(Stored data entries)
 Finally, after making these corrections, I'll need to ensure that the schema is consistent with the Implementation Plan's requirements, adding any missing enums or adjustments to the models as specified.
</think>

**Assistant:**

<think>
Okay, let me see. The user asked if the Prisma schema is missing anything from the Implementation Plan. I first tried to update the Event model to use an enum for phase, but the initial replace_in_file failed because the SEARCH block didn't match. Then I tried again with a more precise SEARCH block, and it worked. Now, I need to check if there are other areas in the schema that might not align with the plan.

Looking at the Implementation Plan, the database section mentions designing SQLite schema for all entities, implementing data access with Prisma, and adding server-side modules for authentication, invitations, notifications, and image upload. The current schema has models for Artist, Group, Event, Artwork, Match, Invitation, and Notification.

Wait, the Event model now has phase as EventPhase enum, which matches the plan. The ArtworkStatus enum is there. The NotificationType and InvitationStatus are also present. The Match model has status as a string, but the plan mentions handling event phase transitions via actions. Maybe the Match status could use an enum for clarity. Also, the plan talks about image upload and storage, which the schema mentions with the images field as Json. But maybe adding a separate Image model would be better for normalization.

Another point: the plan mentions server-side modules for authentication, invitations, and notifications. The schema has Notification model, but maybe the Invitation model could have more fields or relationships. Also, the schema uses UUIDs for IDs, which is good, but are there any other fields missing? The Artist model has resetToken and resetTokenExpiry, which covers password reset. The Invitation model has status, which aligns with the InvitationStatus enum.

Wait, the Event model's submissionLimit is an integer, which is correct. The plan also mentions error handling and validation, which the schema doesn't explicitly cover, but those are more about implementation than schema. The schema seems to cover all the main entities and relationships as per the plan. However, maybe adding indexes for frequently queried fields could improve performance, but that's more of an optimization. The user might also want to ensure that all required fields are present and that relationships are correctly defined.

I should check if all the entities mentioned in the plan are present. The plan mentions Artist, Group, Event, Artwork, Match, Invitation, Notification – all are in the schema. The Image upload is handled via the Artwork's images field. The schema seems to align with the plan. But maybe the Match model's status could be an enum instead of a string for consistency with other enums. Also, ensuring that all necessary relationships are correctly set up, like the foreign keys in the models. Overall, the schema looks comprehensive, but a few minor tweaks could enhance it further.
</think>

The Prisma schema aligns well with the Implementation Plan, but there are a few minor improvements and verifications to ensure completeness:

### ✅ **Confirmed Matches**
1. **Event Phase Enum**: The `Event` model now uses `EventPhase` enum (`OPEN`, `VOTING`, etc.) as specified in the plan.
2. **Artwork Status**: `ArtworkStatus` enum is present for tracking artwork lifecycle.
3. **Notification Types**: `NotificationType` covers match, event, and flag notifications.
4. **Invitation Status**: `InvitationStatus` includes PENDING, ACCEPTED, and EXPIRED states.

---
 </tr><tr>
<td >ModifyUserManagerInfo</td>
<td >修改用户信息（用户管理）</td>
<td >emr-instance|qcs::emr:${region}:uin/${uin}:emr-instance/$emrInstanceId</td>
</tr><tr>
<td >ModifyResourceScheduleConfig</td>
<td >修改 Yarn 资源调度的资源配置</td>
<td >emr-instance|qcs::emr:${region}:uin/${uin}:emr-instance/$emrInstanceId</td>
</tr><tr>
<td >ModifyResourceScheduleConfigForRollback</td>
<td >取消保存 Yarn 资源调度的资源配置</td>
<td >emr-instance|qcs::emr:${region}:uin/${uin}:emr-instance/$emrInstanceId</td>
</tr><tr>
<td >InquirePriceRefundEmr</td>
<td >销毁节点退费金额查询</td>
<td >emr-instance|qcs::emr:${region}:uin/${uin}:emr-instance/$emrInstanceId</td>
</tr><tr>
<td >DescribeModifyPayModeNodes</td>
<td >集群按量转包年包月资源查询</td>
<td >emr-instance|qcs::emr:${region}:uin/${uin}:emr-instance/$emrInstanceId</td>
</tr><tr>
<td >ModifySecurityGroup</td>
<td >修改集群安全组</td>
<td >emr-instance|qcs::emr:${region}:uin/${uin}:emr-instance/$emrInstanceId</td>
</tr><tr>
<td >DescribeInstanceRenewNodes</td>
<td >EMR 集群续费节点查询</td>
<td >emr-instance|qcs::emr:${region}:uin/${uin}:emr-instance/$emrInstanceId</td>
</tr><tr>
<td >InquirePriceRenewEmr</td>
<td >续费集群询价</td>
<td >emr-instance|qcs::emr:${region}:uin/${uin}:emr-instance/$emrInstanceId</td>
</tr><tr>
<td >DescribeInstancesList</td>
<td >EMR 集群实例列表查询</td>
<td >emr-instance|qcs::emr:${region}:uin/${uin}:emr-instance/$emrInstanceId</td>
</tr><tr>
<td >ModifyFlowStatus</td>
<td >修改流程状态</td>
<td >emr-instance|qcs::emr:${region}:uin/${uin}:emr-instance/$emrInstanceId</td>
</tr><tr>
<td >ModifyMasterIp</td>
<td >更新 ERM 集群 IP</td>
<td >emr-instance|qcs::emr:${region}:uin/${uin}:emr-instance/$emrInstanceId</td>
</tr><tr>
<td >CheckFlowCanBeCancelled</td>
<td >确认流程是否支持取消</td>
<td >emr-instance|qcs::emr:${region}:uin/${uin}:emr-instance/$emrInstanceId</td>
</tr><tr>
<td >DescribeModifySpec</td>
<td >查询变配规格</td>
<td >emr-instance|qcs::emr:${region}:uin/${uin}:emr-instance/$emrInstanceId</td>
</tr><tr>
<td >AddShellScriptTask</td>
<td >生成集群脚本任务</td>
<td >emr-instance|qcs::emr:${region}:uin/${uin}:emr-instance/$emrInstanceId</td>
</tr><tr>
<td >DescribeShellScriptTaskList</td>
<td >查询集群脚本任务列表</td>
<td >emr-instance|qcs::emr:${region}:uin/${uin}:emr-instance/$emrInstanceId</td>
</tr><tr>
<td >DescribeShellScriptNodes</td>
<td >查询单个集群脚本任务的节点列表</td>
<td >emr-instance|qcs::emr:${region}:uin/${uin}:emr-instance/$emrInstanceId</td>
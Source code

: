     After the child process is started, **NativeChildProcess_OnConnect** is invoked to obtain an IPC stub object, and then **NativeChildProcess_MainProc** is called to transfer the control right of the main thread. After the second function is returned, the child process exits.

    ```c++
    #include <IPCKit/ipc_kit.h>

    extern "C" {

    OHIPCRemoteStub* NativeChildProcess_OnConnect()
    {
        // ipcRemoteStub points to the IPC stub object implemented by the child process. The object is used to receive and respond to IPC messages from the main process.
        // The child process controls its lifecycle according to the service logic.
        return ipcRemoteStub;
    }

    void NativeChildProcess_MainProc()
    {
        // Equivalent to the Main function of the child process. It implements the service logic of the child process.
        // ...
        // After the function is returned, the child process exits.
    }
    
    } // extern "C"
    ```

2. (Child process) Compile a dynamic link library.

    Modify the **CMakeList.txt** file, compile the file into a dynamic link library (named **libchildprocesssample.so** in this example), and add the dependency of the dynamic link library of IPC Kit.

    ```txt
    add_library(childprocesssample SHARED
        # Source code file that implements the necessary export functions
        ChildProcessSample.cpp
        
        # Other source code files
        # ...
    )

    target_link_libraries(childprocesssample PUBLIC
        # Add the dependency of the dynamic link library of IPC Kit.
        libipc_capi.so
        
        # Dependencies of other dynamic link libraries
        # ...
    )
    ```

- _EXERCISE_: Working from the data above, extract solely the lines from the one containing "<td >销毁节点退费金额查询</td>" through the one containing "<td >EMR 集群续费节点查询</td>", exactly as they appear, both included.

- _ANSWER_:
<td >销毁节点退费金额查询</td>
<td >emr-instance|qcs::emr:${region}:uin/${uin}:emr-instance/$emrInstanceId</td>
</tr><tr>
<td >DescribeModifyPayModeNodes</td>
<td >集群按量转包年包月资源查询</td>
<td >emr-instance|qcs::emr:${region}:uin/${uin}:emr-instance/$emrInstanceId</td>
</tr><tr>
<td >ModifySecurityGroup</td>
<td >修改集群安全组</td>
<td >emr-instance|qcs::emr:${region}:uin/${uin}:emr-instance/$emrInstanceId</td>
</tr><tr>
<td >DescribeInstanceRenewNodes</td>
<td >EMR 集群续费节点查询</td>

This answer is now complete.